The collection in question combines a number of erudite, thought-provoking and original studies that begin to reassess and reinvigorate the study of Atlantic History and the Age of Revolutions. Brown and Paquette and their collaborators achieve this through a detailed analysis of the political changes in Europe and Latin America in the understudied yet pivotal decade of the 1820s. The chapters in the collection range from broad scholarly overviews to meticulously researched case studies all making original use of archival material some of which is used here for the first time. In highlighting continuities rather than focusing on rupture the studies clearly illustrate the nature of lasting connections between Iberia and the Americas in the wake of imperial collapse. They contest the idea that the direction of the international exchange of ideas and political, economic and cultural practices was north to south or European centre to Latin American periphery and include the revolutions of Latin American independence in the concept of the Age of Revolutions. Rather than seeing the 1820s as a moment in which nations of Europe and Latin America took divergent paths, the studies collected in this volume shine a light on continued but changed relationships between Europe and Latin America and the mutual influence in terms of political ideas, constitutionalism, trade and culture.

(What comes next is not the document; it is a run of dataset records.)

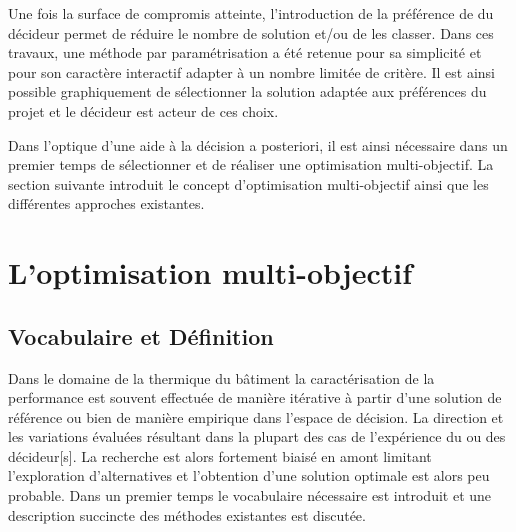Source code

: Une fois la surface de compromis atteinte, l’introduction de la préférence de
du décideur permet de réduire le nombre de solution et/ou de les classer.
Dans ces travaux, une méthode par paramétrisation a été retenue pour sa simplicité
et pour son caractère interactif adapter à un nombre limitée de critère. Il est
ainsi possible graphiquement de sélectionner la solution adaptée aux préférences
du projet et le décideur est acteur de ces choix.

Dans l’optique d’une aide à la décision a posteriori, il est ainsi nécessaire
dans un premier temps de sélectionner et de réaliser une optimisation multi-objectif.
La section suivante introduit le concept d’optimisation multi-objectif ainsi que
les différentes approches existantes.



\section{L’optimisation multi-objectif} %
\label{sec:l_optimisation_multi_objectif}
\subsection{Vocabulaire et Définition} %
\label{sub:vocabulaire_et_definition}
Dans le domaine de la thermique du bâtiment la caractérisation
de la performance est souvent effectuée de manière itérative à partir d’une solution
de référence ou bien de manière empirique dans l’espace de décision. La direction et
les variations évaluées résultant dans la plupart des cas de l’expérience du ou des
décideur[s]. La recherche est alors fortement biaisé en amont limitant l’exploration
d’alternatives et l’obtention d’une solution optimale est alors peu probable.
Dans un premier temps le vocabulaire nécessaire est introduit et une description
succincte des méthodes existantes est discutée.

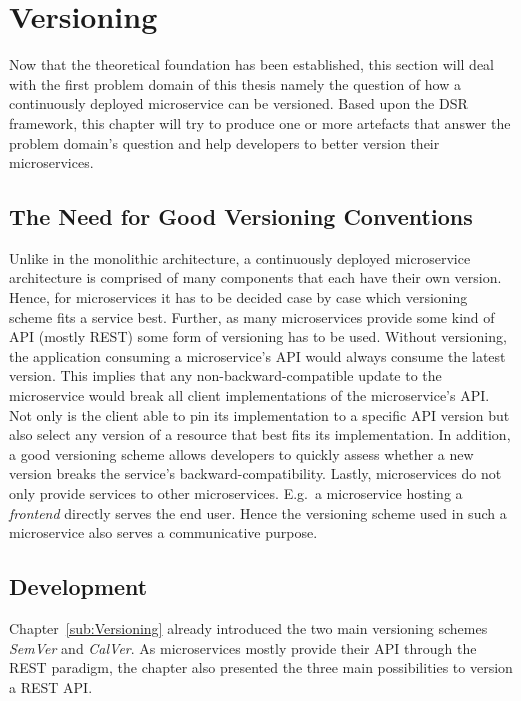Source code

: 
\section{Versioning}%
\label{sec:Versioning}

Now that the theoretical foundation has been established, this section will
deal with the first problem domain of this thesis namely the question of how a
continuously deployed microservice can be versioned. Based upon the \ac{DSR}
framework, this chapter will try to produce one or more artefacts that answer
the problem domain's question and help developers to better version their
microservices.

\subsection{The Need for Good Versioning Conventions}%
\label{sub:The_Need_for_Good_Versioning_Conventions}
Unlike in the monolithic architecture, a continuously deployed microservice
architecture is comprised of many components that each have their own version.
Hence, for microservices it has to be decided case by case which versioning
scheme fits a service best. Further, as many microservices provide some kind of
\ac{API} (mostly \ac{REST}) some form of versioning has to be used. Without
versioning, the application consuming a microservice's \ac{API} would always
consume the latest version. This implies that any non-backward-compatible
update to the microservice would break all client implementations of the
microservice's \ac{API}. Not only is the client able to pin its implementation
to a specific \ac{API} version but also select any version of a resource that
best fits its implementation. In addition, a good versioning scheme allows
developers to quickly assess whether a new version breaks the service's
backward-compatibility. Lastly, microservices do not only provide services to
other microservices. E.g.\ a microservice hosting a \textit{frontend} directly
serves the end user. Hence the versioning scheme used in such a microservice
also serves a communicative purpose.

\subsection{Development}%
\label{sub:Successfully_Implementing_Versioning}
Chapter~\ref{sub:Versioning} already introduced the two main versioning schemes
\textit{SemVer} and \textit{CalVer}. As microservices mostly provide their
\ac{API} through the \ac{REST} paradigm, the chapter also presented the three
main possibilities to version a \ac{REST} \ac{API}.

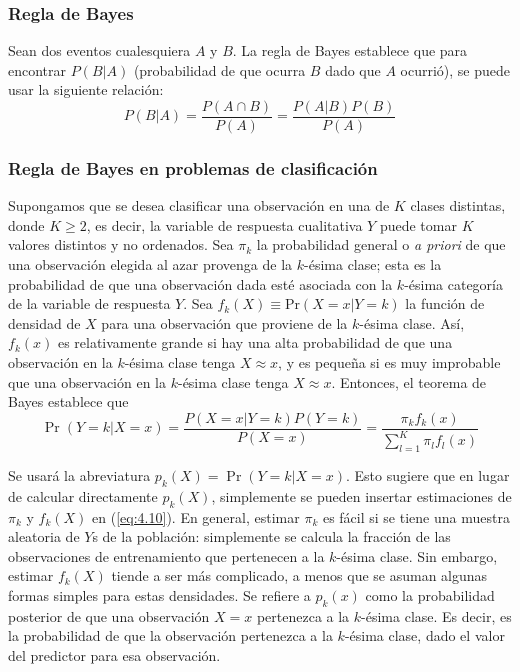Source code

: \subsubsection{Regla de Bayes}

Sean dos eventos cualesquiera $A$ y $B$. La regla de Bayes establece que para encontrar $P(B | A)$ (probabilidad de que ocurra $B$ dado que $A$ ocurrió), se puede usar la siguiente relación:
\begin{equation}
P(B | A) = \frac{P (A \cap B)}{P(A)} = \frac{P(A | B)P(B)}{P(A)} 
\label{eq:4.8}
\end{equation}

\subsubsection{Regla de Bayes en problemas de clasificación}

Supongamos que se desea clasificar una observación en una de $K$ clases distintas, donde $K \geq 2$, es decir, la variable de respuesta cualitativa $Y$ puede tomar $K$ valores distintos y no ordenados. Sea $\pi_k$ la probabilidad general o \textit{a priori} de que una observación elegida al azar provenga de la $k$-ésima clase; esta es la probabilidad de que una observación dada esté asociada con la $k$-ésima categoría de la variable de respuesta $Y$. Sea $f_k(X) \equiv \text{Pr}(X = x | Y = k)$ la función de densidad de $X$ para una observación que proviene de la $k$-ésima clase. Así, $f_k(x)$ es relativamente grande si hay una alta probabilidad de que una observación en la $k$-ésima clase tenga $X \approx x$, y es pequeña si es muy improbable que una observación en la $k$-ésima clase tenga $X \approx x$. Entonces, el teorema de Bayes establece que
\begin{equation}
\Pr(Y = k | X = x) = \frac{P(X = x | Y = k) P (Y = k)}{P(X = x)} = \frac{\pi_k f_k(x)}{\sum_{l=1}^K \pi_l f_l(x)}
\label{eq:4.10}
\end{equation}

Se usará la abreviatura $p_k(X) = \Pr(Y = k | X = x)$. Esto sugiere que en lugar de calcular directamente $p_k(X)$, simplemente se pueden insertar estimaciones de $\pi_k$ y $f_k(X)$ en (\ref{eq:4.10}). En general, estimar $\pi_k$ es fácil si se tiene una muestra aleatoria de $Y$s de la población: simplemente se calcula la fracción de las observaciones de entrenamiento que pertenecen a la $k$-ésima clase. Sin embargo, estimar $f_k(X)$ tiende a ser más complicado, a menos que se asuman algunas formas simples para estas densidades. Se refiere a $p_k(x)$ como la probabilidad posterior de que una observación $X = x$ pertenezca a la $k$-ésima clase. Es decir, es la probabilidad de que la observación pertenezca a la $k$-ésima clase, dado el valor del predictor para esa observación. \\

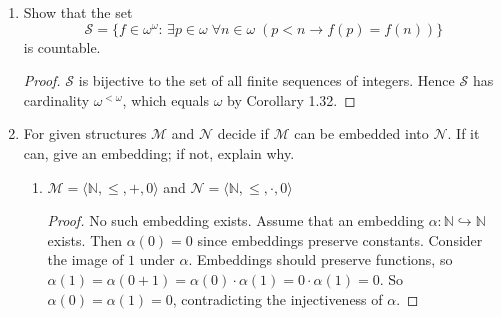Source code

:\documentclass{article}
\newcommand{\TODO}[1]{\textcolor{red}{TODO: #1}}
\begin{document}
\begin{enumerate}
    \begin{proof}
      \TODO{Argument may not hold if CH does not hold.}
      $\mathcal{S}$ is the set of monotonically increasing countable
      sequences of integers. Since $\mathcal{S}$ is a subset of
      $\omega^\omega$ which has cardinality $|2^\omega|$ from Corollary
      1.31, the cardinality of $\mathcal{S}$ must be smaller or equal to
      $|2^\omega|$. Hence it remains to show that $|\mathcal{S}|>\omega$.
      To prove that, it suffices to show that $\omega$ cannot enumerate
      $\mathcal{S}$. We prove this by using Cantor's diagonal argument.
      Assume that $\{f_i\}_{i\in\omega}$ enumerates $\mathcal{S}$. We
      inductively construct a new monotonically increasing function $f$
      that does not belong to any $f_i$'s, as follows: Set $f(0)=f_0(0)+1$.
      For each $n\in\omega$, set $f(n+1)=\max(f(n),f_n(n))+1$. By
      construction, $f$ cannot equal to any of the $f_i$'s in $\mathcal{S}$
      because $f(i)>f_i(i)$. Hence no countable enumeration of
      $\mathcal{S}$ exists.
    \end{proof}

  \item Show that the set
    \begin{equation*}
      \mathcal{S}=\{f\in\omega^\omega:\, \exists p\in\omega\; \forall
      n\in\omega\; (p<n\rightarrow f(p)=f(n))\}
    \end{equation*}
    is countable.

    \begin{proof}
      $\mathcal{S}$ is bijective to the set of all finite sequences of
      integers. Hence $\mathcal{S}$ has cardinality $\omega^{<\omega}$,
      which equals $\omega$ by Corollary 1.32.
    \end{proof}

  \item For given structures $\mathscr{M}$ and $\mathscr{N}$ decide if
    $\mathscr{M}$ can be embedded into $\mathscr{N}$. If it can, give an
    embedding; if not, explain why.

    \begin{enumerate}
      \item $\mathscr{M}=\langle\mathbb{N},\leq,+,0\rangle$ and
        $\mathscr{N}=\langle\mathbb{N},\leq,\cdot,0\rangle$
        \begin{proof}
          No such embedding exists. Assume that an embedding
          $\alpha:\mathbb{N}\hookrightarrow\mathbb{N}$ exists. Then
          $\alpha(0)=0$ since embeddings preserve constants. Consider the
          image of $1$ under $\alpha$. Embeddings should preserve
          functions, so
          $\alpha(1)=\alpha(0+1)=\alpha(0)\cdot\alpha(1)=0\cdot\alpha(1)=0$.
          So $\alpha(0)=\alpha(1)=0$, contradicting the injectiveness of
          $\alpha$.
        \end{proof}


\end{enumerate}
\end{enumerate}
\end{document}
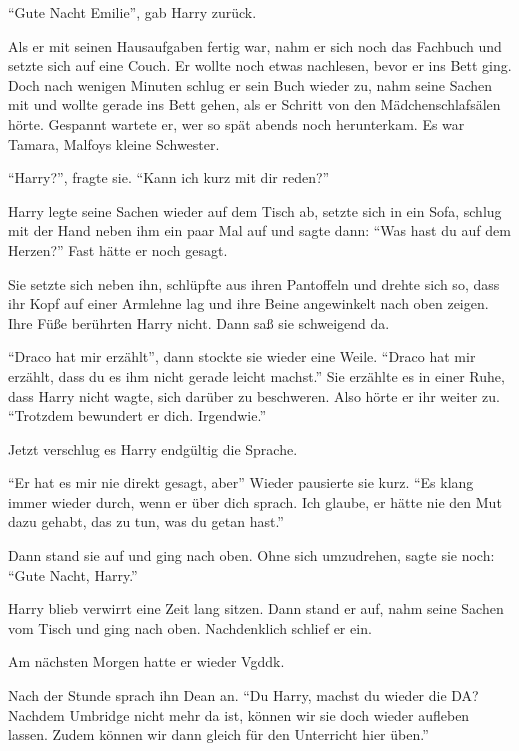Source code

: \enquote{Gute Nacht Emilie}, gab Harry zurück.

Als er mit seinen Hausaufgaben fertig war, nahm er sich noch das Fachbuch und setzte sich auf eine Couch. Er wollte noch etwas nachlesen, bevor er ins Bett ging. Doch nach wenigen Minuten schlug er sein Buch wieder zu, nahm seine Sachen mit und wollte gerade ins Bett gehen, als er Schritt von den Mädchenschlafsälen hörte. Gespannt wartete er, wer so spät abends noch herunterkam. Es war Tamara, Malfoys kleine Schwester.

\enquote{Harry?}, fragte sie. \enquote{Kann ich kurz mit dir reden?}

Harry legte seine Sachen wieder auf dem Tisch ab, setzte sich in ein Sofa, schlug mit der Hand neben ihm ein paar Mal auf und sagte dann: \enquote{Was hast du auf dem Herzen?} Fast hätte er noch  gesagt.

Sie setzte sich neben ihn, schlüpfte aus ihren Pantoffeln und drehte sich so, dass ihr Kopf auf einer Armlehne lag und ihre Beine angewinkelt nach oben zeigen. Ihre Füße berührten Harry nicht. Dann saß sie schweigend da.

\enquote{Draco hat mir erzählt\abs}, dann stockte sie wieder eine Weile. \enquote{Draco hat mir erzählt, dass du es ihm nicht gerade leicht machst.} Sie erzählte es in einer Ruhe, dass Harry nicht wagte, sich darüber zu beschweren. Also hörte er ihr weiter zu. \enquote{Trotzdem bewundert er dich. Irgendwie.}

Jetzt verschlug es Harry endgültig die Sprache. 

\enquote{Er hat es mir nie direkt gesagt, aber\abs} Wieder pausierte sie kurz. \enquote{Es klang immer wieder durch, wenn er über dich sprach. Ich glaube, er hätte nie den Mut dazu gehabt, das zu tun, was du getan hast.}

Dann stand sie auf und ging nach oben. Ohne sich umzudrehen, sagte sie noch: \enquote{Gute Nacht, Harry.}

Harry blieb verwirrt eine Zeit lang sitzen.  Dann stand er auf, nahm seine Sachen vom Tisch und ging nach oben. Nachdenklich schlief er ein.

Am nächsten Morgen hatte er wieder Vgddk.

Nach der Stunde sprach ihn Dean an. \enquote{Du Harry, machst du wieder die DA? Nachdem Umbridge nicht mehr da ist, können wir sie doch wieder aufleben lassen. Zudem können wir dann gleich für den Unterricht hier üben.}

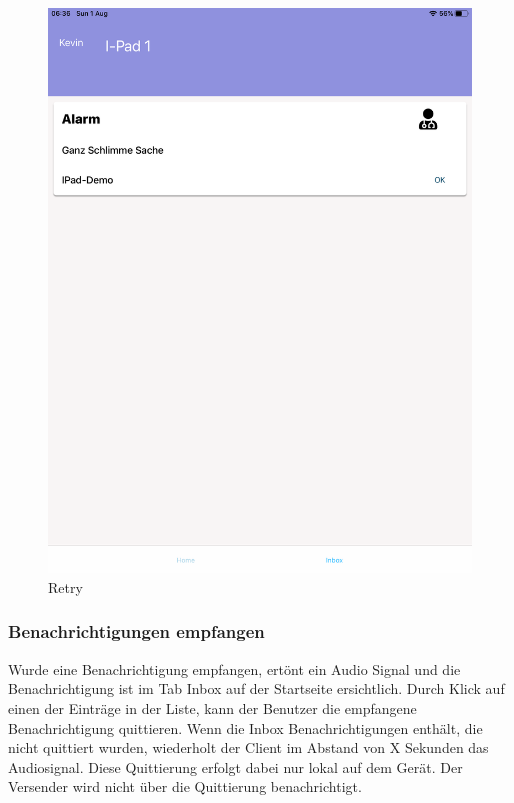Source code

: \begin{figure}[h]
\begin{minipage}[b]{0.4\textwidth}
        \includegraphics[width=\textwidth]{graphics/screenshots/mobileclient/screenshots-inbox}
        \caption{Retry}
    \end{minipage}
    \label{fig:MobileClient-Screens2}
\end{figure}

\clearpage

\subsubsection*{Benachrichtigungen empfangen}

Wurde eine Benachrichtigung empfangen, ertönt ein Audio Signal und die Benachrichtigung ist im Tab Inbox auf der Startseite ersichtlich.
Durch Klick auf einen der Einträge in der Liste, kann der Benutzer die empfangene Benachrichtigung quittieren.
Wenn die Inbox Benachrichtigungen enthält, die nicht quittiert wurden, wiederholt der Client im Abstand von X Sekunden das Audiosignal.
Diese Quittierung erfolgt dabei nur lokal auf dem Gerät.
Der Versender wird nicht über die Quittierung benachrichtigt.

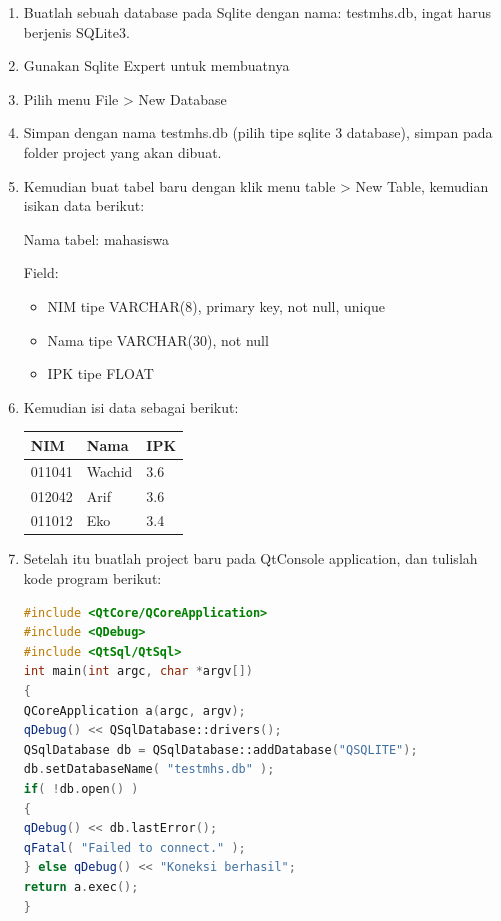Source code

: \begin{enumerate}


\item
Buatlah sebuah database pada Sqlite dengan nama: testmhs.db, ingat
harus berjenis SQLite3.



\item
Gunakan Sqlite Expert untuk membuatnya
\item
Pilih menu File \textgreater{} New Database


\item
Simpan dengan nama testmhs.db (pilih tipe sqlite 3 database), simpan
pada folder project yang akan dibuat.
\item
Kemudian buat tabel baru dengan klik menu table \textgreater{} New Table,
kemudian isikan data berikut:

Nama tabel: mahasiswa

Field:

\begin{itemize}

\item
NIM tipe VARCHAR(8), primary key, not null, unique
\item
Nama tipe VARCHAR(30), not null
\item
IPK tipe FLOAT
\end{itemize}


\item
Kemudian isi data sebagai berikut:


\begin{longtable}[]{@{}lll@{}}
\toprule
NIM & Nama & IPK\tabularnewline
\midrule
\endhead
011041 & Wachid & 3.6\tabularnewline
012042 & Arif & 3.6\tabularnewline
011012 & Eko & 3.4\tabularnewline
\bottomrule
\end{longtable}


\item
Setelah itu buatlah project baru pada QtConsole application, dan
tulislah kode program berikut:

\begin{lstlisting}[language=c++, caption=Percobaan koneksi SQLite dengan QtConsole]
#include <QtCore/QCoreApplication>
#include <QDebug>
#include <QtSql/QtSql>
int main(int argc, char *argv[])
{
QCoreApplication a(argc, argv);
qDebug() << QSqlDatabase::drivers();
QSqlDatabase db = QSqlDatabase::addDatabase("QSQLITE");
db.setDatabaseName( "testmhs.db" );
if( !db.open() )
{
qDebug() << db.lastError();
qFatal( "Failed to connect." );
} else qDebug() << "Koneksi berhasil";
return a.exec();
}
\end{lstlisting}


\end{enumerate}
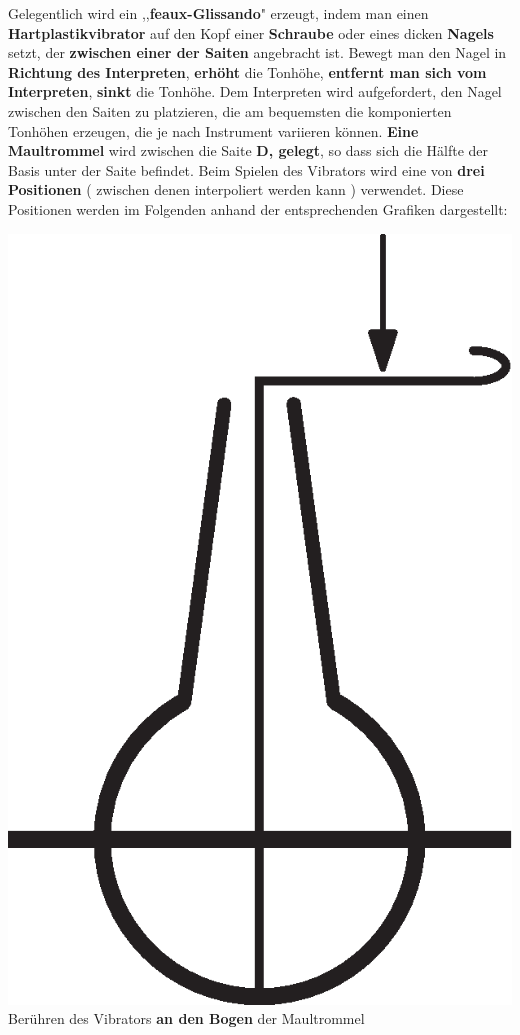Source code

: \documentclass[12pt]{article}
\newcommand*\circled[1]{\tikz[baseline=(char.base)]{
            \node[shape=circle,draw,inner sep=1pt] (char) {#1};}}
\begin{document}
\textbf{\circled{2}} Gelegentlich wird ein ,,\textbf{feaux-Glissando}" erzeugt, indem man einen \textbf{Hartplastikvibrator} auf den Kopf einer \textbf{Schraube} oder eines dicken \textbf{Nagels} setzt, der \textbf{zwischen einer der Saiten} angebracht ist. Bewegt man den Nagel in \textbf{Richtung des Interpreten}, \textbf{erhöht} die Tonhöhe, \textbf{entfernt man sich vom Interpreten}, \textbf{sinkt} die Tonhöhe. Dem Interpreten wird aufgefordert, den Nagel zwischen den Saiten zu platzieren, die am bequemsten die komponierten Tonhöhen erzeugen, die je nach Instrument variieren können. \textbf{\circled{3} Eine Maultrommel} wird zwischen die Saite \textbf{D, gelegt}, so dass sich die Hälfte der Basis unter der Saite befindet. Beim Spielen des Vibrators wird eine von \textbf{drei Positionen} ( zwischen denen interpoliert werden kann ) verwendet. Diese Positionen werden im Folgenden anhand der entsprechenden Grafiken dargestellt:

\includegraphics[scale=0.2]{crook.eps}
\circled{1} Berühren des Vibrators \textbf{an den Bogen} der Maultrommel \\
\end{document}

Brian Hamnett’s overview of the changes in the period highlights the emergence of independent Ibero-American states as a significant innovation in international politics. Focusing on the distribution of power within the states, the fiscal relationship between their component parts, and the distribution of wealth within their territories Hamnett underlines the deep roots of the changes in internal politics and international realignments that took place in the 1820s in what he calls the ‘successor states’. He traces the roots of apparent innovations such as the development of Mexican federalism, the formal incorporation of the successor states’ trade into the international economy, and the shift from textile manufacture to export agriculture in Argentina, back to the late colonial period. He identifies the 1820s as being a period that incubated crucial debates over free-trade versus protectionism, federalism and centralism and processes of change that would run throughout the 19th century and, in some cases, into the 20th century. Hamnett places the Iberian revolutions of independence in their contemporary context of the weakening of the Ottoman Empire in the Balkans and the Mediterranean and compares the fall of the Iberian empires with later periods of imperial collapse. He argues that the Latin American revolutions of independence were not simply the result of the earlier revolutions in North America and France but had their own distinct contributions in terms of processes and ideas. They should be considered integral to the phenomenon of the Age of Revolutions.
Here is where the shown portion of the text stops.